■ **EXERCISE DESCRIPTION**
In the records below, count every line where the string "latest" appears, and reply with the count only.

(Stored items from a collection)
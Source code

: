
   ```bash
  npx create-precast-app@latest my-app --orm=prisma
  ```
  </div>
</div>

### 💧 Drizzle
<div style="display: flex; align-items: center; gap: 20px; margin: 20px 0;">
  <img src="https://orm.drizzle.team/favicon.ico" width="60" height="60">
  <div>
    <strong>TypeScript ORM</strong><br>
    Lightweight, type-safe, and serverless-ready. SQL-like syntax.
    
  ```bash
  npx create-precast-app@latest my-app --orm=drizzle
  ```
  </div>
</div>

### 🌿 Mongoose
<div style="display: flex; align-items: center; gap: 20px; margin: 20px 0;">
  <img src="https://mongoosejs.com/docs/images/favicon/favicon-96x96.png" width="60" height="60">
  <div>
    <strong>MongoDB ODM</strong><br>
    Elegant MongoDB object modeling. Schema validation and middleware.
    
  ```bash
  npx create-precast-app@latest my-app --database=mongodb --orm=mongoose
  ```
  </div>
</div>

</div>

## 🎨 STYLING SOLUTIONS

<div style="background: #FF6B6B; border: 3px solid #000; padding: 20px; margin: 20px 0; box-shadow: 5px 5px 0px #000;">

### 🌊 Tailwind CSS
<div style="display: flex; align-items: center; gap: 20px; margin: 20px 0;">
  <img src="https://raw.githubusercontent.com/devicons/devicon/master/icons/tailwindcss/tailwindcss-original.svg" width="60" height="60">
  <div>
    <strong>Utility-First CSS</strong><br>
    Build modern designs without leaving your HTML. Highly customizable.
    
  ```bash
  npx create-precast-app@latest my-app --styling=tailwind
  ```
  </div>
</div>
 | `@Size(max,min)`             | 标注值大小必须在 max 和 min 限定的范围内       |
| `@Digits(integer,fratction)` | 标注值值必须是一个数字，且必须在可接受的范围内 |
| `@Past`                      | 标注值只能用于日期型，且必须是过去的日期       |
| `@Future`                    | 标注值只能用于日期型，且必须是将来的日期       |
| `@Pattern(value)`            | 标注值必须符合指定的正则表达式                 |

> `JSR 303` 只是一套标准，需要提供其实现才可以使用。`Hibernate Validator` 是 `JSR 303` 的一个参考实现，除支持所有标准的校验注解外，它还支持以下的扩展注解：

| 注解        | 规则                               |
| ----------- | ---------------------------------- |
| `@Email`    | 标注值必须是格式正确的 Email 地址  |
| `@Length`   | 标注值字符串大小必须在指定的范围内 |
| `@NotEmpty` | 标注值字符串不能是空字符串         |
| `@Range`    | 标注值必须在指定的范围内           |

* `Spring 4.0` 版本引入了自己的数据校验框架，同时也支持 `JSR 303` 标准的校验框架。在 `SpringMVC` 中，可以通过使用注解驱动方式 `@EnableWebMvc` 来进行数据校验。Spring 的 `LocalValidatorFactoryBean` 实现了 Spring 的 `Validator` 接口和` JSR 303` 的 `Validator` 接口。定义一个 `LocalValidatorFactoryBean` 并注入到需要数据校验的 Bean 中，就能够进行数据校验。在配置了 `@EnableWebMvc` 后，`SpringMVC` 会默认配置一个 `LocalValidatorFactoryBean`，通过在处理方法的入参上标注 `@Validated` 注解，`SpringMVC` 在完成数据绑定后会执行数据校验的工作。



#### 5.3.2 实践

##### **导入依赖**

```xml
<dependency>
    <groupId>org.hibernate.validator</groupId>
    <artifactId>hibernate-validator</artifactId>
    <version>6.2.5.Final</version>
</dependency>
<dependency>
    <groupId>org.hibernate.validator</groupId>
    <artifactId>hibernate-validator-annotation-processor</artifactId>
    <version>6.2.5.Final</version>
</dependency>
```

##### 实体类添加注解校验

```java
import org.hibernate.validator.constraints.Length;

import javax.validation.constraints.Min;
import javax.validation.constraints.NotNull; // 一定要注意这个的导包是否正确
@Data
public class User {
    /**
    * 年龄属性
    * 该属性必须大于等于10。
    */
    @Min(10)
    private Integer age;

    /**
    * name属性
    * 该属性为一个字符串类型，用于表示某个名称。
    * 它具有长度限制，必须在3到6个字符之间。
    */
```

■ **YOUR RESPONSE**
4